Lecture 1: Outline of the course. Three main topics: (a) Information representation and compression. (b) Information communication. (c) Information principles in machine learning and statistics. This lecture talks about (a) what is information, and (b) how to quantify it. Information is revealed when one of a number of (discrete) possible items is chosen. A measure of information is then related to how likely we expect each item to be chosen. Axiomatic definition of entropy -- as motivated by Shannon in 1948. Properties of entropy -- concavity and monotonicity with respect to increased randomness. For fixed alphabet size, entropy is maximized for uniform probabilities. Entropy is monotonic with respect to the partial order of majorization. References: Section 2.1 of text book and a "Mathematical theory of Communication" by C.E.Shannon, Bell System Technical Journal, October 1948.

Lecture 2: Codes: nonsingularity, uniquely decodable (nonsingular under concatenation), instantaneously decodable (prefix free). Kraft inequality constrains the lengths of the codewords.

Lecture 3: Proof of Kraft inequality: necessary for all uniquely decodable codes and guarantees existence of a instantaneously decodable code. Average minimum length of the code as a measure of efficiency and is within the entropy and one plus the entropy. Huffman code.

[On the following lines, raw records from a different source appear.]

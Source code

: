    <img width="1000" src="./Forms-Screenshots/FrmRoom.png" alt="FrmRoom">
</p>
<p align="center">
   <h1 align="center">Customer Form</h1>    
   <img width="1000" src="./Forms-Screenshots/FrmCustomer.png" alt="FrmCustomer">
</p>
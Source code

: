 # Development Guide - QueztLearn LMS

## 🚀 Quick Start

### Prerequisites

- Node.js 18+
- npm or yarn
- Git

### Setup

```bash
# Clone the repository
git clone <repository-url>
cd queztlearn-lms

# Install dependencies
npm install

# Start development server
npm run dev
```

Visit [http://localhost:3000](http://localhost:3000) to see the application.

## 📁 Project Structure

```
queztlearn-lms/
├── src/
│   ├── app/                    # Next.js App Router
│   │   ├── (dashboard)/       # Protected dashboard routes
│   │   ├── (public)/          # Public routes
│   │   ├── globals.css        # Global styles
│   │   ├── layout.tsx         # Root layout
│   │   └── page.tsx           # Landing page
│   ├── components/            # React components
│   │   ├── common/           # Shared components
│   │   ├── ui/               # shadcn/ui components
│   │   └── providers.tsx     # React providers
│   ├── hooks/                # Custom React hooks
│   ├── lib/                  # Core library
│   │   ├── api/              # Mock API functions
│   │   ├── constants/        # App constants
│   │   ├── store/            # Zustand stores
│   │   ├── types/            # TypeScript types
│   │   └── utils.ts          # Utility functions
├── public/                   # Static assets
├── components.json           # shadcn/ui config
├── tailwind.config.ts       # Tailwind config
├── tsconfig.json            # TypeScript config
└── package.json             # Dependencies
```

Lecture 4: Concatenation of codes and near optimality for i.i.d. sources. Leads to the broader question of how to handle memory. As a first step, look at Markov sources. Introduction to the Shannon Fano Elias code.

Lecture 5: Arithmetic coding: Shannon-Fano-Elias coding for Markov sources. Entropy rate of Markov chains.

Lecture 6: Information measures. Joint entropy, conditional entropy, KL divergence, mutual information.

Lecture 7: Fano inequality. Lower bound on compression rate, with vanishingly small error and worst-case lengths. Lempel-Ziv compression.

Lecture 8: Reliable communication -- the block diagram setting of Shannon. Rate of communication and reliability of communication. Discrete stationary memoryless channels. Definition of Capacity. Examples: binary erasure channel and binary symmetric channel. Simple upper bounds on capacity of the channel.

Lecture 9: Upper bound on rate of communication for zero error communication via the maximum mutual information over the channel. Fano inequality and its use to do the same with vanishing error probability.

Lecture 10: Example: Binary erasure channel. Calculate upper bound explicity (and also for binary symmetric channel). Argue a simple random linear code achieves capacity. Fountain codes and iterative decoding.

Lecture 11: Properties of mutual information: concavity in P_X and convexity in P_Y|X. Calculate capacity for example channels, specially the symmetric case.

Lecture 12: Jointly typical sequences. Achievability via random coding and typical set decoding. Statement of Shannon's theorem on capacity of a channel -- fundamental limits to reliable communication.